An AI Powered Revolution in Coding or More of the Same, But Different
“There’s no future in computers.”
Yes, my Dad said that to paraphrase a popular Twitter account from when Twitter was still Twitter. And he meant it too. But he wasn’t a Luddite. In fact, he worked on Project Whirlwind at MIT back in the late 1940s early 1950s.
His quote was deliberately (and hilariously, I might add) taken out of context by one of his friends repeatedly as personal computers became pervasive. On the surface, his statement that “there was no future in computers” seemed preposterous. Computers were everywhere.
But what my Dad was really talking about the career path for computer programmers. Sure, programming required training and the pay was good, but that doesn’t really define a career path. The career path for programmers was and still is to find their way into management.
Now enter Vibe Coding. Vibe Coding promises to democratize computer programming and make it more accessible to regular people. This feels very empowering. Now, anyone can code. Does this in some small way liberate us from the clutches of Big Tech or does it leave us ever more beholden to it?
I admit that I was terrible at coding. I really couldn’t get past the syntax issues and on a deeper level I am not so great with computer logic. I pretty much maxed out at creating WordPerfect macros, but even this limited experience makes me leery of Vibe Coding. Simplifying the process of coding, doesn’t simplify the creation of good applications.

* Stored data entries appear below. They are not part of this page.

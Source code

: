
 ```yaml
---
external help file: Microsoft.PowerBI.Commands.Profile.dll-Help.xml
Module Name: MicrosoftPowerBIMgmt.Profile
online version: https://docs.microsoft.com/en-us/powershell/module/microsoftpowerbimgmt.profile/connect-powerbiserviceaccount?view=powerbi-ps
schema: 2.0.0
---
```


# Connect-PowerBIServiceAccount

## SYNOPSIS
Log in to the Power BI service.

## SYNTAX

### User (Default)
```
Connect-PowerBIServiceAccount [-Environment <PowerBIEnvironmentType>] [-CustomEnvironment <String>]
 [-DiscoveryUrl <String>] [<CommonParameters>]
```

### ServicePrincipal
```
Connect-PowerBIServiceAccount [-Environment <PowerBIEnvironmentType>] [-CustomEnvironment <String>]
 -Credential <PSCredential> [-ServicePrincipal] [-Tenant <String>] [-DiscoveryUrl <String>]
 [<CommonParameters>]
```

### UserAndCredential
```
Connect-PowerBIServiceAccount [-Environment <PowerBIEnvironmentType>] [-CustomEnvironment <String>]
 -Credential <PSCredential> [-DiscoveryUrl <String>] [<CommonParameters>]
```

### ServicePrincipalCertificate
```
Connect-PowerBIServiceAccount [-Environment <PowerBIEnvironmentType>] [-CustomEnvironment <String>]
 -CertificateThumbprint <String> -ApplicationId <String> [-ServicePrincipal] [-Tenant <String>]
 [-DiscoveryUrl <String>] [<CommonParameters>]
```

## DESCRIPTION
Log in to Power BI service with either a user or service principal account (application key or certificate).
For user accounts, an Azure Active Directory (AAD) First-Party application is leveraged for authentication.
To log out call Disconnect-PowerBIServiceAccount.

If Vibe Coding encourages people who think differently to get into coding that wouldn’t have otherwise, perhaps this diversity will unleash a whole new category of tools that truly are innovative. At the same time, every organization lives with some degree of technical debt from quick and messy code, and I can’t help but think that Vibe Coding will pile on to this debt.
The beautiful thing about software is that it is infinite, but that is also the challenge of it. One on hand, software allows you to create many programs that are the same, but different. That is what most software is. A few of these programs become huge, but most either catering to very specific niches or just fading away. Ironically, the basic categories of software hasn’t changed much from the 1990s. We get lots of variations on email, word processing, spreadsheets and databases, but we haven’t made the effort to rethink how software should really work in the age of rapidly proliferating data. Sure there are the apps around the emerging AI infrastructure, but for most the part AI features are just being bolted on to existing application categories.

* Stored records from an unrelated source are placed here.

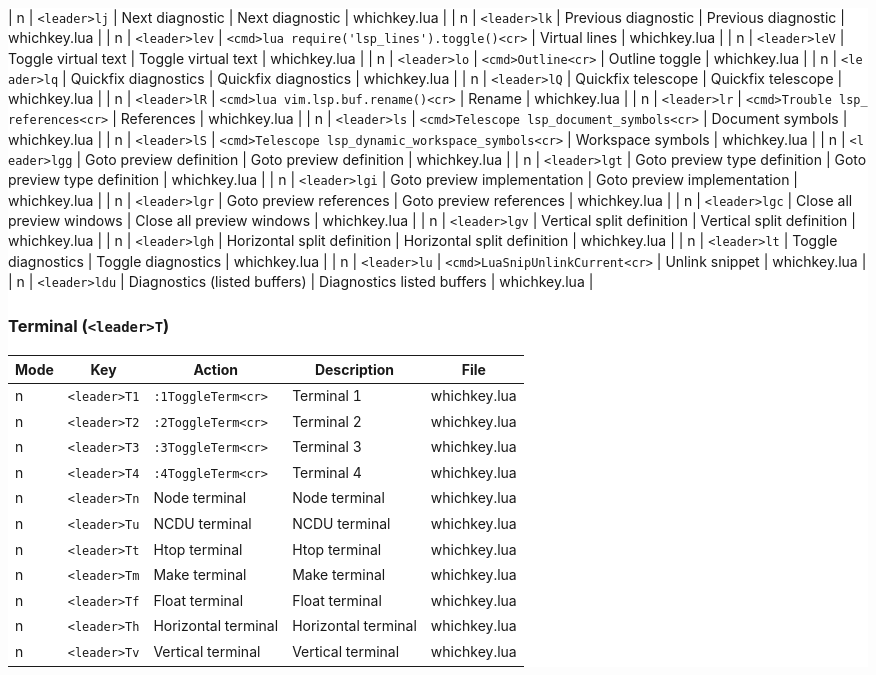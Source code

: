 | n | `<leader>lj` | Next diagnostic | Next diagnostic | whichkey.lua |
| n | `<leader>lk` | Previous diagnostic | Previous diagnostic | whichkey.lua |
| n | `<leader>lev` | `<cmd>lua require('lsp_lines').toggle()<cr>` | Virtual lines | whichkey.lua |
| n | `<leader>leV` | Toggle virtual text | Toggle virtual text | whichkey.lua |
| n | `<leader>lo` | `<cmd>Outline<cr>` | Outline toggle | whichkey.lua |
| n | `<leader>lq` | Quickfix diagnostics | Quickfix diagnostics | whichkey.lua |
| n | `<leader>lQ` | Quickfix telescope | Quickfix telescope | whichkey.lua |
| n | `<leader>lR` | `<cmd>lua vim.lsp.buf.rename()<cr>` | Rename | whichkey.lua |
| n | `<leader>lr` | `<cmd>Trouble lsp_references<cr>` | References | whichkey.lua |
| n | `<leader>ls` | `<cmd>Telescope lsp_document_symbols<cr>` | Document symbols | whichkey.lua |
| n | `<leader>lS` | `<cmd>Telescope lsp_dynamic_workspace_symbols<cr>` | Workspace symbols | whichkey.lua |
| n | `<leader>lgg` | Goto preview definition | Goto preview definition | whichkey.lua |
| n | `<leader>lgt` | Goto preview type definition | Goto preview type definition | whichkey.lua |
| n | `<leader>lgi` | Goto preview implementation | Goto preview implementation | whichkey.lua |
| n | `<leader>lgr` | Goto preview references | Goto preview references | whichkey.lua |
| n | `<leader>lgc` | Close all preview windows | Close all preview windows | whichkey.lua |
| n | `<leader>lgv` | Vertical split definition | Vertical split definition | whichkey.lua |
| n | `<leader>lgh` | Horizontal split definition | Horizontal split definition | whichkey.lua |
| n | `<leader>lt` | Toggle diagnostics | Toggle diagnostics | whichkey.lua |
| n | `<leader>lu` | `<cmd>LuaSnipUnlinkCurrent<cr>` | Unlink snippet | whichkey.lua |
| n | `<leader>ldu` | Diagnostics (listed buffers) | Diagnostics listed buffers | whichkey.lua |

### Terminal (`<leader>T`)

| Mode | Key | Action | Description | File |
|------|-----|--------|-------------|------|
| n | `<leader>T1` | `:1ToggleTerm<cr>` | Terminal 1 | whichkey.lua |
| n | `<leader>T2` | `:2ToggleTerm<cr>` | Terminal 2 | whichkey.lua |
| n | `<leader>T3` | `:3ToggleTerm<cr>` | Terminal 3 | whichkey.lua |
| n | `<leader>T4` | `:4ToggleTerm<cr>` | Terminal 4 | whichkey.lua |
| n | `<leader>Tn` | Node terminal | Node terminal | whichkey.lua |
| n | `<leader>Tu` | NCDU terminal | NCDU terminal | whichkey.lua |
| n | `<leader>Tt` | Htop terminal | Htop terminal | whichkey.lua |
| n | `<leader>Tm` | Make terminal | Make terminal | whichkey.lua |
| n | `<leader>Tf` | Float terminal | Float terminal | whichkey.lua |
| n | `<leader>Th` | Horizontal terminal | Horizontal terminal | whichkey.lua |
| n | `<leader>Tv` | Vertical terminal | Vertical terminal | whichkey.lua |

Vibe Coding will likely add more “me too” applications. Vibe Coders will tinker with interfaces and personal preferences, but will they create something fundamentally new that will introduce new innovative categories of applications?
Given the market dynamics of the software industry, I am thinking that we will continue to get more of the same, faster. More than 50 years later, I think that my Dad was right. There’s no future in computers, just more people with no future in computers.